Exercise directions: Nothing in the records may be altered. Repeat them in full.

Dataset excerpts:
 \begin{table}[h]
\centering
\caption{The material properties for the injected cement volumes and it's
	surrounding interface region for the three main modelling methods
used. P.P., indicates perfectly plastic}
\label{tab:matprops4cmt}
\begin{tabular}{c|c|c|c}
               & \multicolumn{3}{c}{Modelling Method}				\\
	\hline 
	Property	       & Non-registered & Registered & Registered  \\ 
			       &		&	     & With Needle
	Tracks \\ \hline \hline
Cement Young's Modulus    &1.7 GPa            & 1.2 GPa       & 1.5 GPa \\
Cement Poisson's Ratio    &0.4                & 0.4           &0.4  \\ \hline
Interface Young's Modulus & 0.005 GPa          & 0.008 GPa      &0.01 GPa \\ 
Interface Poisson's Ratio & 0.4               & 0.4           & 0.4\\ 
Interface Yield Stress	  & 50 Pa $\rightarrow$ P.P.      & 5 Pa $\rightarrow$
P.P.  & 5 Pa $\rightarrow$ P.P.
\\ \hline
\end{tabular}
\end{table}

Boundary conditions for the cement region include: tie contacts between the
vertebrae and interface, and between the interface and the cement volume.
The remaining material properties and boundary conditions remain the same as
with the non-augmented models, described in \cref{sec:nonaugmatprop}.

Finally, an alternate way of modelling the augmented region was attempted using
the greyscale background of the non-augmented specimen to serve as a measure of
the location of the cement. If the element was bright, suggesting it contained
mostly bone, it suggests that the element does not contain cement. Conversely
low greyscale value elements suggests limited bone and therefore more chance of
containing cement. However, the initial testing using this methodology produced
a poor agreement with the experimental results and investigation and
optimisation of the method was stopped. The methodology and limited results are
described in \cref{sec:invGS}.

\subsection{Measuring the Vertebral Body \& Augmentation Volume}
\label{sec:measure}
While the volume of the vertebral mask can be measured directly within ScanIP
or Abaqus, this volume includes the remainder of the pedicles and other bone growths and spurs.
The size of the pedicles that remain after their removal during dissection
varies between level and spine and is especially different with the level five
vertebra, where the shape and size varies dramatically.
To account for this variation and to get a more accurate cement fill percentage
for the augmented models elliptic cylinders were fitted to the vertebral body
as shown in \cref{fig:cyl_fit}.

Solution for this exercise:
 \begin{table}[h]
\centering
\caption{The material properties for the injected cement volumes and it's
	surrounding interface region for the three main modelling methods
used. P.P., indicates perfectly plastic}
\label{tab:matprops4cmt}
\begin{tabular}{c|c|c|c}
               & \multicolumn{3}{c}{Modelling Method}				\\
	\hline 
	Property	       & Non-registered & Registered & Registered  \\ 
			       &		&	     & With Needle
	Tracks \\ \hline \hline
Cement Young's Modulus    &1.7 GPa            & 1.2 GPa       & 1.5 GPa \\
Cement Poisson's Ratio    &0.4                & 0.4           &0.4  \\ \hline
Interface Young's Modulus & 0.005 GPa          & 0.008 GPa      &0.01 GPa \\ 
Interface Poisson's Ratio & 0.4               & 0.4           & 0.4\\ 
Interface Yield Stress	  & 50 Pa $\rightarrow$ P.P.      & 5 Pa $\rightarrow$
P.P.  & 5 Pa $\rightarrow$ P.P.
\\ \hline
\end{tabular}
\end{table}

Boundary conditions for the cement region include: tie contacts between the
vertebrae and interface, and between the interface and the cement volume.
The remaining material properties and boundary conditions remain the same as
with the non-augmented models, described in \cref{sec:nonaugmatprop}.

Finally, an alternate way of modelling the augmented region was attempted using
the greyscale background of the non-augmented specimen to serve as a measure of
the location of the cement. If the element was bright, suggesting it contained
mostly bone, it suggests that the element does not contain cement. Conversely
low greyscale value elements suggests limited bone and therefore more chance of
containing cement. However, the initial testing using this methodology produced
a poor agreement with the experimental results and investigation and
optimisation of the method was stopped. The methodology and limited results are
described in \cref{sec:invGS}.

\subsection{Measuring the Vertebral Body \& Augmentation Volume}
\label{sec:measure}
While the volume of the vertebral mask can be measured directly within ScanIP
or Abaqus, this volume includes the remainder of the pedicles and other bone growths and spurs.
The size of the pedicles that remain after their removal during dissection
varies between level and spine and is especially different with the level five
vertebra, where the shape and size varies dramatically.
To account for this variation and to get a more accurate cement fill percentage
for the augmented models elliptic cylinders were fitted to the vertebral body
as shown in \cref{fig:cyl_fit}.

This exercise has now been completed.